La solución es obvia; y seguro que para mis lectores también lo ha sido, pero yo tardé un tiempo en caer en ella y cuando lo hice me sentí muy orgullosos de haber llegado a esa deducción (recordemos que yo era un niño en ese momento, aunque a veces sigo siendo igual de simple que entonces): Dentro del entorno del Palacio, la Plaza está al Oriente del mismo (A Occcidente quedaría el llamado “Campo del Moro”), de aquí su nombre: “Plaza de Oriente”. Y cuando, a base de usarlo, “Oriente” dejó de ser una indicación geográfica para convertirse en un nombre propio, el “Palacio de la Plaza de Oriente” pasó a ser, en alguna de sus denominaciones, el “Palacio de Oriente”.

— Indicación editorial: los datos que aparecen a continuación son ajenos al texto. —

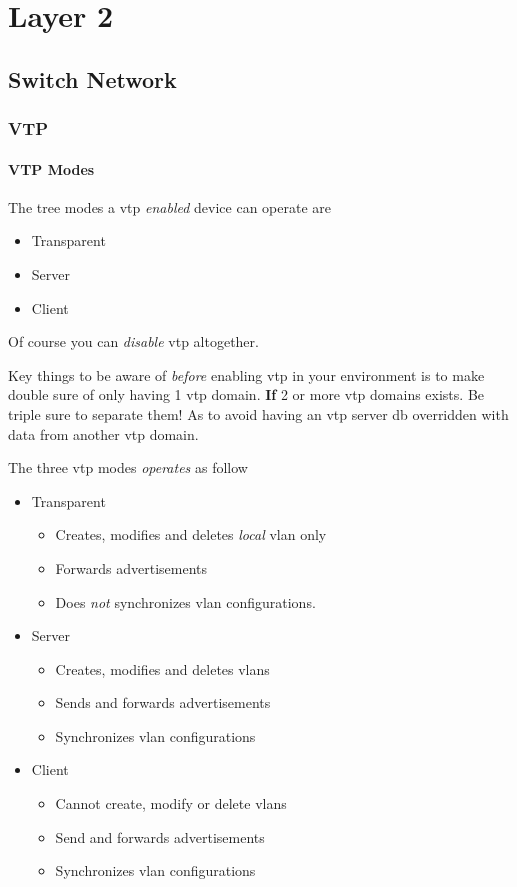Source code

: \chapter{Layer 2}

\section{Switch Network}

\subsection{VTP}

\subsubsection{VTP Modes}
The tree modes a \gls{vtp} \textit{enabled} device can operate are
\begin{itemize}
    \item Transparent
    \item Server
    \item Client
\end{itemize}
Of course you can \textit{disable} \gls{vtp} altogether.

Key things to be aware of \textit{before} enabling \gls{vtp} in your environment is to make double sure of only having 1 \gls{vtp} domain. \textbf{If} 2 or more \gls{vtp} domains exists. Be triple sure to separate them! As to avoid having an \gls{vtp} server \gls{db} overridden with data from another \gls{vtp} domain.

The three \gls{vtp} modes \textit{operates} as follow
\begin{itemize}
    \item Transparent
    \begin{itemize}
        \item Creates, modifies and deletes \textit{local} \gls{vlan} only
        \item Forwards advertisements
        \item Does \textit{not} synchronizes vlan configurations.
    \end{itemize}
    \item Server
    \begin{itemize}
        \item Creates, modifies and deletes vlans
        \item Sends and forwards advertisements
        \item Synchronizes vlan configurations
    \end{itemize}
    \item Client
    \begin{itemize}
        \item Cannot create, modify or delete vlans
        \item Send and forwards advertisements
        \item Synchronizes vlan configurations
    \end{itemize}
\end{itemize}

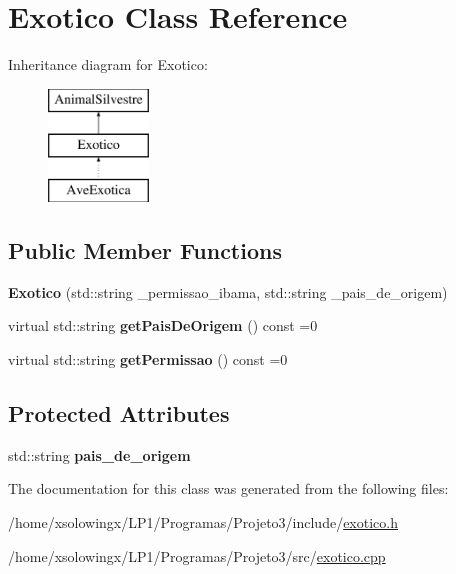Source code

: \hypertarget{classExotico}{}\section{Exotico Class Reference}
\label{classExotico}
Inheritance diagram for Exotico\+:\begin{figure}[H]
\begin{center}
\leavevmode
\includegraphics[height=3.000000cm]{classExotico}
\end{center}
\end{figure}
\subsection*{Public Member Functions}
\begin{DoxyCompactItemize}
\item 
\mbox{\label{classExotico_a810d1ec34106e9c2ec6b725af40bcdbf}} 
{\bfseries Exotico} (std\+::string \+\_\+permissao\+\_\+ibama, std\+::string \+\_\+pais\+\_\+de\+\_\+origem)
\item 
\mbox{\label{classExotico_ae0ee8fb011ca22acd674ac8fcf8917dd}} 
virtual std\+::string {\bfseries get\+Pais\+De\+Origem} () const =0
\item 
\mbox{\label{classExotico_a3fa36660107b1af74272a7ae0f297239}} 
virtual std\+::string {\bfseries get\+Permissao} () const =0
\end{DoxyCompactItemize}
\subsection*{Protected Attributes}
\begin{DoxyCompactItemize}
\item 
\mbox{\label{classExotico_ae1a8fad5cd213e89fff278c4a928f169}} 
std\+::string {\bfseries pais\+\_\+de\+\_\+origem}
\end{DoxyCompactItemize}


The documentation for this class was generated from the following files\+:\begin{DoxyCompactItemize}
\item 
/home/xsolowingx/\+L\+P1/\+Programas/\+Projeto3/include/\hyperlink{exotico_8h}{exotico.\+h}\item 
/home/xsolowingx/\+L\+P1/\+Programas/\+Projeto3/src/\hyperlink{exotico_8cpp}{exotico.\+cpp}\end{DoxyCompactItemize}
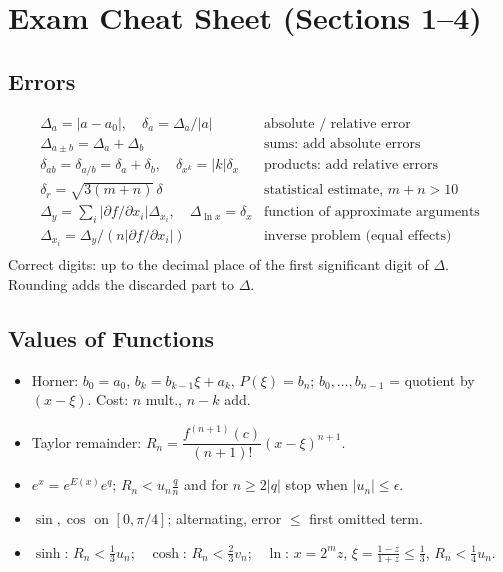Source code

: \documentclass[hidelinks]{article}
\newcommand{\abs}[1]{\left|#1\right|}
\begin{document}
\section{Exam Cheat Sheet (Sections 1--4)}

\subsection{Errors}
\[
\begin{array}{ll}
\Delta_a=\abs{a-a_0},\quad \delta_a=\Delta_a/\abs a & \text{absolute / relative error}\\
\Delta_{a\pm b}=\Delta_a+\Delta_b & \text{sums: add absolute errors}\\
\delta_{ab}=\delta_{a/b}=\delta_a+\delta_b,\quad \delta_{x^k}=\abs k\delta_x & \text{products: add relative errors}\\
\delta_r=\sqrt{3(m+n)}\,\delta & \text{statistical estimate, }m+n>10\\
\Delta_y=\sum_i\abs{\partial f/\partial x_i}\Delta_{x_i},\quad \Delta_{\ln x}=\delta_x & \text{function of approximate arguments}\\
\Delta_{x_i}=\Delta_y/(n\abs{\partial f/\partial x_i}) & \text{inverse problem (equal effects)}\\
\end{array}
\]
Correct digits: up to the decimal place of the first significant digit of $\Delta$. Rounding adds the discarded part to $\Delta$.

\subsection{Values of Functions}
\begin{itemize}
    \item Horner: $b_0=a_0$, $b_k=b_{k-1}\xi+a_k$, $P(\xi)=b_n$; $b_0,\dots,b_{n-1}$ = quotient by $(x-\xi)$. Cost: $n$ mult., $n-k$ add.
    \item Taylor remainder: $R_n=\dfrac{f^{(n+1)}(c)}{(n+1)!}(x-\xi)^{n+1}$.
    \item $e^x=e^{E(x)}e^q$; $R_n<u_n\frac qn$ and for $n\ge2\abs q$ stop when $\abs{u_n}\le\epsilon$.
    \item $\sin,\cos$ on $[0,\pi/4]$; alternating, error $\le$ first omitted term.
    \item $\sinh$: $R_n<\frac13u_n$;\ \ $\cosh$: $R_n<\frac23v_n$;\ \ $\ln$: $x=2^mz$, $\xi=\frac{1-z}{1+z}\le\frac13$, $R_n<\frac14u_n$.
\end{itemize}
\end{document}
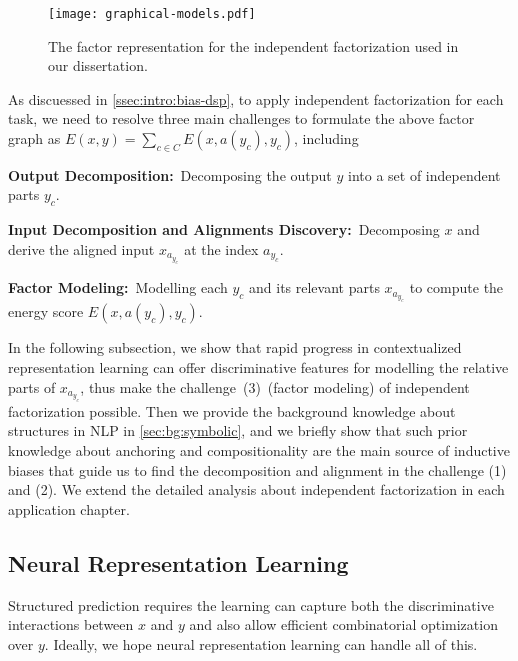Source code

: \begin{figure}[!tbp]
\centering
\texttt{[image: graphical-models.pdf]}
\caption{\label{fig:bg:graphical-model}The factor representation for
  the independent factorization used in our dissertation.}
\end{figure}

As discuessed in \autoref{ssec:intro:bias-dsp}, to apply independent
factorization for each task, we need to resolve three main challenges
to formulate the above factor graph as
$E(x, y) = \sum_{c \in C}E(x, a(y_{c}), y_{c})$, including
\begin{inparaenum}[(1)]
\item \textbf{Output Decomposition:}~Decomposing the output $y$ into a set of independent parts
  $y_{c}$.
\item \textbf{Input Decomposition and Alignments Discovery:}~Decomposing $x$ and derive the aligned input $x_{a_{y_{c}}}$ at
  the index $a_{y_{c}}$.
\item \textbf{Factor Modeling:}~Modelling each $y_{c}$ and its
  relevant parts $x_{a_{y_{c}}}$ to compute the energy score
  $E(x, a(y_{c}), y_{c})$.
\end{inparaenum}

In the following subsection, we show that rapid progress in
contextualized representation learning can offer discriminative
features for modelling the relative parts of $x_{a_{y_{c}}}$, thus
make the challenge~(3)~(factor modeling) of independent factorization possible. Then we
provide the background knowledge about structures in NLP in
\autoref{sec:bg:symbolic}, and we briefly show that such prior
knowledge about anchoring and compositionality are the main source of
inductive biases that guide us to find the decomposition and alignment
in the challenge (1) and (2). We extend the detailed analysis about
independent factorization in each application chapter.

\subsection{Neural Representation Learning}
\label{ssec:bg:rep-learning}

Structured prediction requires the learning can capture both the
discriminative interactions between $x$ and $y$ and also allow
efficient combinatorial optimization over $y$. Ideally, we hope neural
representation learning can handle all of this.

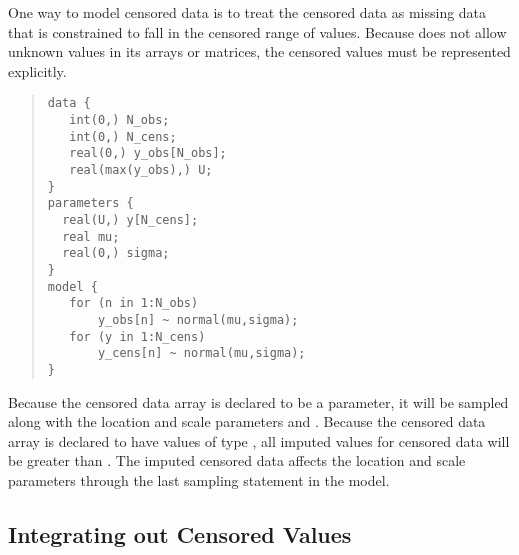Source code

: One way to model censored data is to treat the censored data as
missing data that is constrained to fall in the censored range of
values.  Because \Stan does not allow unknown values in its arrays or
matrices, the censored values must be represented explicitly.
%
\begin{quote}
\begin{Verbatim}
data {
   int(0,) N_obs;
   int(0,) N_cens;
   real(0,) y_obs[N_obs];
   real(max(y_obs),) U;
}
parameters {
  real(U,) y[N_cens];
  real mu;
  real(0,) sigma;
}
model {
   for (n in 1:N_obs)
       y_obs[n] ~ normal(mu,sigma);
   for (y in 1:N_cens)
       y_cens[n] ~ normal(mu,sigma);
}
\end{Verbatim}
\end{quote}
%
Because the censored data array  is declared to be a parameter, it
will be sampled along with the location and scale parameters 
and .  Because the censored data array  is
declared to have values of type , all imputed values
for censored data will be greater than .  The imputed censored
data affects the location and scale parameters through the last
sampling statement in the model.  

\subsection{Integrating out Censored Values}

Bien, esta disquisición sin importancia ha servido para darnos tiempo a llegar hasta la Plaza, meter el coche en el parking que hay debajo de ella y salir por la escalera que da al “café de Oriente” (Muchos “orientes” en esta entrada, ¿no?), justo en el lado sur de la plaza.
Y ahí, en la fila de estatuas que flanquean la plaza por ese lado, ya la primera me transportó a la historia de mis novelas. (Luego, casi todas las demás, pero como me he extendido demasiado en los prolegómenos, nos conformaremos por hoy con la que he reproducido al principio de esta entrada)
Ramiro I de Asturias nació en el año 790, hijo de Bermudo I, “el diácono”, décimo rey de Asturias. Recordemos la serie (aunque no todos los historiadores están de acuerdo en el título de rey para el propio Pelayo o para su hijo Favila):
1º.- Pelayo. 2º.- Su hijo Favila. 3º.- El yerno de Pelayo, Alfonso I. 4º.- El hijo de Alfonso I, Fruela I “el justiciero”. 5ª.- Aurelio, hijo del hermano de Alfonso I, Fruela el mayor. (Alfonso I y Fruela el mayor eran hijos del duque de Cantabria, Pedro, y, posiblemente, descendientes del rey godo Chindasvinto). 6ª.- Silo, por su matrimonio con la hija de Alfonso I, Hermesinda). 7º.- El hijo natural de Alfonso I, Mauregato. 8º.- Bermudo I, “el diácono”, hermano de Aurelio e hijo, por tanto, de Fruela el Mayor. 9º.- El hijo de Fruela I, Alfonso II, “El casto”. 10º.- Ramiro I, hijo de Bermudo I.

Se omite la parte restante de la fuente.